Emerging from the underbrush, another animal emerged, far smaller, with bright white fur and no mane, and a long, hairless tail. Its head was longer, pointed, and it gave off a cunning air with its sharp eyes. Her mama's words told her it paused outside the cave, far from the lion and came no further.
'How is your health, great king of the plains?' The rat asked. The lion lifted its head and gave a cough.
'I am old and sick, little rat,' The lion replied. 'Won't you step into my cave for a moment? I would share my final thoughts with you.'
Yet the rat did not move, clever as it was.
'I should be glad to do as you request, but let me ask a question of you first, great king,' The rat said. The lion seemed displeased but nodded.
'Ask then,' it said and the rat nodded its nose towards the ground in front of the cave.
'I have noticed there are many footprints going into your cave,' The rat said. 'Yet none coming out. My question is this: where do your visitors leave from, if not this entrance?'
Selene gasped at that as she saw, indeed, there were many footprints that went one way, from all kinds of animals, but none heading in the other direction. Her mother began to speak the reply of the lion, when suddenly, the sound of knuckles rapping against rockrete disturbed them and the images faded from her mind. Her mama's head snapped up, staring at the trespasser. They didn't get visitors.
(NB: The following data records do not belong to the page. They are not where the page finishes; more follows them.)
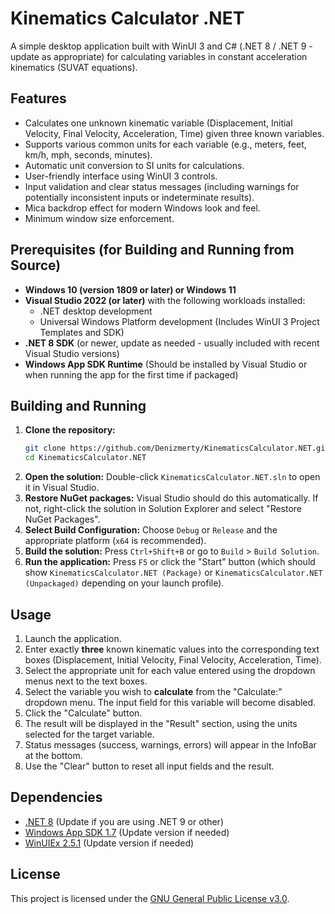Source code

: ﻿# Kinematics Calculator .NET

A simple desktop application built with WinUI 3 and C# (.NET 8 / .NET 9 - update as appropriate) for calculating variables in constant acceleration kinematics (SUVAT equations).

## Features

*   Calculates one unknown kinematic variable (Displacement, Initial Velocity, Final Velocity, Acceleration, Time) given three known variables.
*   Supports various common units for each variable (e.g., meters, feet, km/h, mph, seconds, minutes).
*   Automatic unit conversion to SI units for calculations.
*   User-friendly interface using WinUI 3 controls.
*   Input validation and clear status messages (including warnings for potentially inconsistent inputs or indeterminate results).
*   Mica backdrop effect for modern Windows look and feel.
*   Minimum window size enforcement.

## Prerequisites (for Building and Running from Source)

*   **Windows 10 (version 1809 or later) or Windows 11**
*   **Visual Studio 2022 (or later)** with the following workloads installed:
    *   .NET desktop development
    *   Universal Windows Platform development (Includes WinUI 3 Project Templates and SDK)
*   **.NET 8 SDK** (or newer, update as needed - usually included with recent Visual Studio versions)
*   **Windows App SDK Runtime** (Should be installed by Visual Studio or when running the app for the first time if packaged)

## Building and Running

1.  **Clone the repository:**
    ```bash
    git clone https://github.com/Denizmerty/KinematicsCalculator.NET.git
    cd KinematicsCalculator.NET
    ```
2.  **Open the solution:** Double-click `KinematicsCalculator.NET.sln` to open it in Visual Studio.
3.  **Restore NuGet packages:** Visual Studio should do this automatically. If not, right-click the solution in Solution Explorer and select "Restore NuGet Packages".
4.  **Select Build Configuration:** Choose `Debug` or `Release` and the appropriate platform (`x64` is recommended).
5.  **Build the solution:** Press `Ctrl+Shift+B` or go to `Build` > `Build Solution`.
6.  **Run the application:** Press `F5` or click the "Start" button (which should show `KinematicsCalculator.NET (Package)` or `KinematicsCalculator.NET (Unpackaged)` depending on your launch profile).

## Usage

1.  Launch the application.
2.  Enter exactly **three** known kinematic values into the corresponding text boxes (Displacement, Initial Velocity, Final Velocity, Acceleration, Time).
3.  Select the appropriate unit for each value entered using the dropdown menus next to the text boxes.
4.  Select the variable you wish to **calculate** from the "Calculate:" dropdown menu. The input field for this variable will become disabled.
5.  Click the "Calculate" button.
6.  The result will be displayed in the "Result" section, using the units selected for the target variable.
7.  Status messages (success, warnings, errors) will appear in the InfoBar at the bottom.
8.  Use the "Clear" button to reset all input fields and the result.

## Dependencies

*   [.NET 8](https://dotnet.microsoft.com/en-us/download/dotnet/8.0) (Update if you are using .NET 9 or other)
*   [Windows App SDK 1.7](https://learn.microsoft.com/en-us/windows/apps/windows-app-sdk/) (Update version if needed)
*   [WinUIEx 2.5.1](https://github.com/dotMorten/WinUIEx) (Update version if needed)

## License

This project is licensed under the [GNU General Public License v3.0](LICENSE).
It was a boy, maybe twelve years old, holding another little stack of strung together papers. Selene had thought all the papers were the same, but now that she looked more closely, she saw the big letters on the front page of the stack the boy held was different to the one she had.
"H-hi," The boy said, shifting nervously from one foot to another. Mama's gaze did not waver from him for an instant and Selene felt her arms tighten about her. "I was… wondering if we could trade."
Mama blinked. "Trade?" She repeated and Selene looked from her to the boy.
"My… thing has pictures," The boy continued, holding the booklet aloft and opening it. Selene's eyes widened at the colorful interior which seemed to contain a number of small, strangely drawn people. "Its… funny, I think, but I've read them all. I was… hoping you'd be okay with trading them."
"I don't think-," Mama began, but Selene's voice cut her off.
"Can we?" Selene asked, intrigued by the comics. Her mama looked down at her, uncertainty on her face, before cracking a small smile.
"Alright," she said. She picked up Selene and set her down to the side, taking the papers as well. She rose and held it out to the boy, though there was still some tenseness in her shoulders. He handed over his set and accepted hers in turn, a gleeful smile on his face. She watched him turn around and scamper away before she returned to Selene.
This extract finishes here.